Press reports suggesting that the ministry of Education and Sports now allows students to keep mobile phones while at school have sparked off heated debate, mostly in protest at the idea.
Thankfully, the ministry has clarified that its officer to whom the report was attributed had been misquoted and maintained that the policy on mobile phones at school has not changed.
There is no doubt that information technology, and particularly mobile telephony, has changed the world, mostly for the better, and indeed children must be trained to take advantage of the opportunities presented by modern technologies.
However, every great innovation has its pros and cons and mobile phones are no exception. Allowing school children to own them would be extremely disingenuous. Mobile phones would not let them concentrate on their studies, the main purpose of their being in school.
The students would inevitably be distracted. This is not rocket science because even adults often abuse mobile phones. In some workplaces cellular phones have been prohibited because they distract employees and render them less productive or encourage malpractices and impropriety.
In other workplaces, certain internet-based facilities such as Facebook, Twitter or Whatsapp, which are also available on mobile phones, have been disconnected because staff are abusing them. If handling gadgets poses such challenges amongst adults, how can we expect children to navigate the pitfalls successfully?
Allowing students to carry mobile phones at school potentially increases criminal activity, including violent strikes, burning of schools and destroying of property, as well as drug abuse and cheating in examinations.

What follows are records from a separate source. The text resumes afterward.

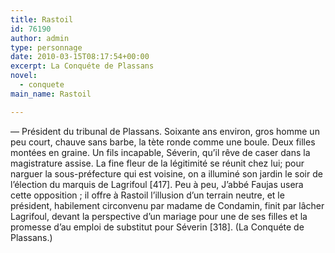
 ```yaml
---
title: Rastoil
id: 76190
author: admin
type: personnage
date: 2010-03-15T08:17:54+00:00
excerpt: La Conquéte de Plassans
novel:
  - conquete
main_name: Rastoil

---
```

— Président du tribunal de Plassans. Soixante ans environ, gros homme un peu court, chauve sans barbe, la tète ronde comme une boule. Deux filles montées en graine. Un fils incapable, Séverin, qu&rsquo;il rêve de caser dans la magistrature assise. La fine fleur de la légitimité se réunit chez lui; pour narguer la sous-préfecture qui est voisine, on a illuminé son jardin le soir de l&rsquo;élection du marquis de Lagrifoul [417]. Peu à peu, J&rsquo;abbé Faujas usera cette opposition ; il offre à Rastoil l&rsquo;illusion d&rsquo;un terrain neutre, et le président, habilement circonvenu par madame de Condamin, finit par lâcher Lagrifoul, devant la perspective d&rsquo;un mariage pour une de ses filles et la promesse d&rsquo;au emploi de substitut pour Séverin [318]. (La Conquéte de Plassans.)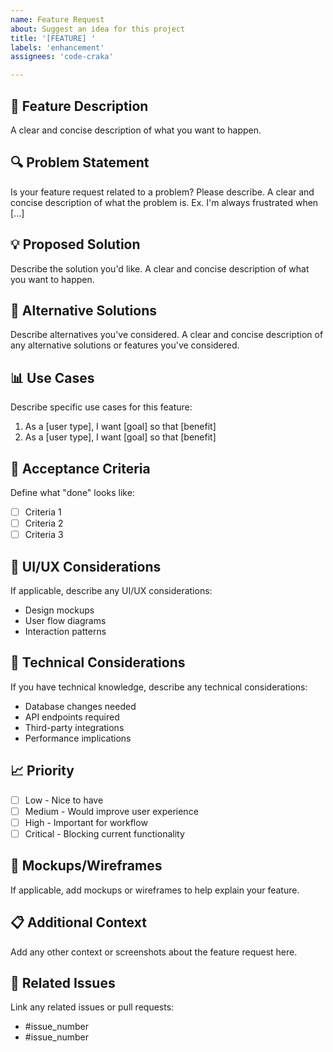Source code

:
 ```yaml
---
name: Feature Request
about: Suggest an idea for this project
title: '[FEATURE] '
labels: 'enhancement'
assignees: 'code-craka'

---
```


## 🚀 Feature Description
A clear and concise description of what you want to happen.

## 🔍 Problem Statement
Is your feature request related to a problem? Please describe.
A clear and concise description of what the problem is. Ex. I'm always frustrated when [...]

## 💡 Proposed Solution
Describe the solution you'd like.
A clear and concise description of what you want to happen.

## 🔄 Alternative Solutions
Describe alternatives you've considered.
A clear and concise description of any alternative solutions or features you've considered.

## 📊 Use Cases
Describe specific use cases for this feature:
1. As a [user type], I want [goal] so that [benefit]
2. As a [user type], I want [goal] so that [benefit]

## 🎯 Acceptance Criteria
Define what "done" looks like:
- [ ] Criteria 1
- [ ] Criteria 2
- [ ] Criteria 3

## 📱 UI/UX Considerations
If applicable, describe any UI/UX considerations:
- Design mockups
- User flow diagrams
- Interaction patterns

## 🔧 Technical Considerations
If you have technical knowledge, describe any technical considerations:
- Database changes needed
- API endpoints required
- Third-party integrations
- Performance implications

## 📈 Priority
- [ ] Low - Nice to have
- [ ] Medium - Would improve user experience
- [ ] High - Important for workflow
- [ ] Critical - Blocking current functionality

## 🎨 Mockups/Wireframes
If applicable, add mockups or wireframes to help explain your feature.

## 📋 Additional Context
Add any other context or screenshots about the feature request here.

## 🔗 Related Issues
Link any related issues or pull requests:
- #issue_number
- #issue_number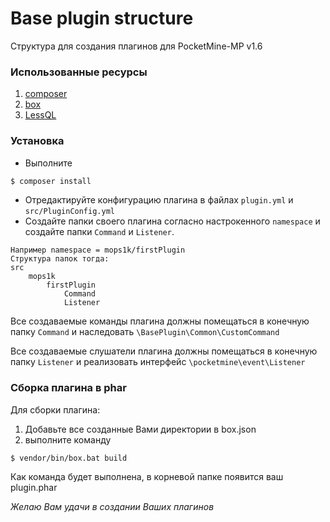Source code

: Base plugin structure
==========
Структура для создания плагинов для PocketMine-MP v1.6

### Использованные ресурсы
1. [composer](https://getcomposer.org)
2. [box](https://packagist.org/packages/herrera-io/box)
3. [LessQL](http://lessql.net/)

### Установка
- Выполните
```bash
$ composer install
```
- Отредактируйте конфигурацию плагина в файлах `plugin.yml` и `src/PluginConfig.yml`
- Создайте папки своего плагина согласно настрокенного `namespace` и создайте папки `Command` и `Listener`. 

```
Например namespace = mops1k/firstPlugin
Структура папок тогда:
src
    mops1k
        firstPlugin
            Command
            Listener
```

Все создаваемые команды плагина должны помещаться в конечную папку `Command` и наследовать `\BasePlugin\Common\CustomCommand`

Все создаваемые слушатели плагина должны помещаться в конечную папку `Listener` и реализовать интерфейс `\pocketmine\event\Listener`

### Сборка плагина в phar
Для сборки плагина:
1. Добавьте все созданные Вами директории в box.json
2. выполните команду
```
$ vendor/bin/box.bat build
```
Как команда будет выполнена, в корневой папке появится ваш plugin.phar

*Желаю Вам удачи в создании Ваших плагинов*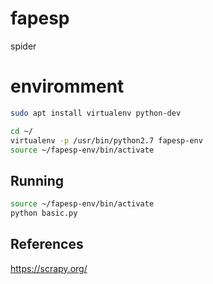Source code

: # fapesp
spider

# enviromment

```bash
sudo apt install virtualenv python-dev
```

```bash
cd ~/
virtualenv -p /usr/bin/python2.7 fapesp-env
source ~/fapesp-env/bin/activate
```

## Running

```bash
source ~/fapesp-env/bin/activate
python basic.py
```

## References

https://scrapy.org/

There is no doubt students need to communicate, more so in this information age. To meet this legitimate need, schools should ensure that public pay phones are available although these too would need monitoring.
Teachers responsible for students' welfare can also keep mobile phones through which students can communicate with their parents and guardians when need arises. On this one we support the ministry of Education's view that allowing students to keep mobile phones will cause more harm than good.